鹿島 :国光さんのレースの歴史は、1958年に日本初のバイクレースで優勝したことから始まるワケですが、当時18歳…! これは衝撃のデビュー・ウィンですよね?

高橋 :そうですね。今考えるとホントにまあ、ラッキーと。夢みたいですねェ、初出場で優勝だったわけですから

鹿島 :その後の高橋少年は、いかにしてメーカーの契約ライダーというキップを手に入れたんですか?

高橋 :結局2年連続優勝してしまったんでね。本田宗一郎さんから僕のところに「ホンダの選手にならないか」と、そういう話が舞い込んで来たんです。

鹿島 :その時は、どんなお気持ちでした?

高橋 :「えっ、えっ!?」ていうね(笑) ホントに疑いたくなるような事だったんですけど、すぐに海外遠征というような事になってしまったわけですよ。

鹿島 :そして1961年、「世界2輪選手権ドイツグランプリ」で日本人初の国際レース優勝という素晴らしい記録を出されてます。

高橋 :そうですね。1960年に3レースを経験しまして、1961年の初めのレースで勝ってしまったんですよ。

鹿島 :何があったんですか!? 国光さんの中で…

高橋 :チャレンジ4戦目にして世界GPのゴールに立ってしまったんですね。まあ、いろいろ考えてみますと、第一にバイクが凄く優秀であったということではないかなと。マシンに助けられてそのレースは勝ったという。

鹿島 :はい。

高橋 :僕の方はもう無我夢中だったんですけど、マシンがよく走ってくれたために勝てたというような状況ですよね。
ヨーロッパはコーナーが多くて難しいコースが多かったんで、そう何度も勝てないかと思っていたんですが、その同じ年に僕は北アイルランドで勝っているんですよ。


鹿島 :はい。

高橋 :そのレースはねェ、ホントに世界のトップライダーと競り合って勝ったんで、僕としては凄く嬉しかったですね。「ドイツグランプリ」の時は日本人の初優勝という事で大変騒がれましたけど、内容からしたら僕自身は満足いってなかったです。

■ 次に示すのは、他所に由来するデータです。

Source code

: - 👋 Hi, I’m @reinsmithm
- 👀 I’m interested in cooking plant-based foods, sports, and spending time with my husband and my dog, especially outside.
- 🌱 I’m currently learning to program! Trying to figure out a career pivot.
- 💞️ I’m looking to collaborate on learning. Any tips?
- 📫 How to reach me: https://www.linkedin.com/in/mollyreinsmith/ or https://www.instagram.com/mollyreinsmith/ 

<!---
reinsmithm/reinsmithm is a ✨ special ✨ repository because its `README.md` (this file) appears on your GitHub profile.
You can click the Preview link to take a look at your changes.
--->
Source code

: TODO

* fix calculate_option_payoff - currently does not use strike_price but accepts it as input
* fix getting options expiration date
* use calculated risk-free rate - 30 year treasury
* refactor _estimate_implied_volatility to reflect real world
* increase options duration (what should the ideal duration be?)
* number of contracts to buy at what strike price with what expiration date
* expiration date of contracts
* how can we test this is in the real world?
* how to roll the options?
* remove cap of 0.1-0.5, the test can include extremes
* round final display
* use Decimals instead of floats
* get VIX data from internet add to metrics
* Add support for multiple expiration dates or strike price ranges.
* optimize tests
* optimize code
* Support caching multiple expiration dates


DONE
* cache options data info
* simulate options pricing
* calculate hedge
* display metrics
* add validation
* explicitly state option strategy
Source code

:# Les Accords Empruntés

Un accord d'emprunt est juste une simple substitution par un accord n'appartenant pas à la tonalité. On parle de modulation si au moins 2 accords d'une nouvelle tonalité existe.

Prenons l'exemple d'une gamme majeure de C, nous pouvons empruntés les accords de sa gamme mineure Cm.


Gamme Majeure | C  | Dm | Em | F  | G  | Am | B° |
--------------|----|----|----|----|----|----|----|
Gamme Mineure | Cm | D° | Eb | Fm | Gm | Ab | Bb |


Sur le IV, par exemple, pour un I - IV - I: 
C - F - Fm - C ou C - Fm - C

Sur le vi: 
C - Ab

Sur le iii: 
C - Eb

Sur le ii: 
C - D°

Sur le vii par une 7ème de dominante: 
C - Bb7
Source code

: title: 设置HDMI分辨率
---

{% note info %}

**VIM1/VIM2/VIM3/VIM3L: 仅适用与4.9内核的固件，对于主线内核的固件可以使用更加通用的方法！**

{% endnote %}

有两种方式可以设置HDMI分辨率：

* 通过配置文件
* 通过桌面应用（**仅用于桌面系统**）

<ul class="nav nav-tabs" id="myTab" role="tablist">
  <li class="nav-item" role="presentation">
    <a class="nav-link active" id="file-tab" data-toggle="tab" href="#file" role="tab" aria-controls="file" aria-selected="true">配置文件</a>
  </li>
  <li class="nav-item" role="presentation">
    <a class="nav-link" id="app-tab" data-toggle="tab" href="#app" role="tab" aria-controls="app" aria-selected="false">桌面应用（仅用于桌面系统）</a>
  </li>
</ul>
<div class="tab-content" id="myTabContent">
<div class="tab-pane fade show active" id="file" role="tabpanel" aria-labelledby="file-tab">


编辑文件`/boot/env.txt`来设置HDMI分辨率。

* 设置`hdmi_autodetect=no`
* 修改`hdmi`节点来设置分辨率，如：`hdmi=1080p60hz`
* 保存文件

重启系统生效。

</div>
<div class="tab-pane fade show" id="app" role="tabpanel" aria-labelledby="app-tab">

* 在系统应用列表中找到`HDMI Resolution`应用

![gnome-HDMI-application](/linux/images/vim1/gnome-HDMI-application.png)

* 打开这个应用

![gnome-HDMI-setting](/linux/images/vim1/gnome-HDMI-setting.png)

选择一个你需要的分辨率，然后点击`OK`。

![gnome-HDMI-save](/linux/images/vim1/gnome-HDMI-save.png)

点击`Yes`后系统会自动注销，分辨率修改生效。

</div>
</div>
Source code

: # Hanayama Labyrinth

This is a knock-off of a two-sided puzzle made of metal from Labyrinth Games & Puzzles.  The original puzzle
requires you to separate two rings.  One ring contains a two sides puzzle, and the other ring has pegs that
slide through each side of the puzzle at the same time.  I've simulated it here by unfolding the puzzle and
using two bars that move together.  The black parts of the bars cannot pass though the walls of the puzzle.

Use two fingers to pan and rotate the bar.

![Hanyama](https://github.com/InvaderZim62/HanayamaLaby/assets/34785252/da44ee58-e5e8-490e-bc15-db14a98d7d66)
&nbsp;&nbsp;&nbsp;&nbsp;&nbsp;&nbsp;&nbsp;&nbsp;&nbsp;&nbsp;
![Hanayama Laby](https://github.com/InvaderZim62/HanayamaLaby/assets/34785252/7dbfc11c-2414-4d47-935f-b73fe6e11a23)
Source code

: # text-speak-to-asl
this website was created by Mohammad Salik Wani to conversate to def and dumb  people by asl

鹿島 :じゃあ、その北アイルランドの1勝は、マシンはもちろん、テクニック的にも、「してやったり!」という状況だったんですね。

高橋 :テクニックというよりも感覚ではないかな、と思うんですよね。テクニックはまだまだ、キャリアは少ないわけですから。感覚で世界のトップのナニかをつかんだというところではないかな、と思うんですよね。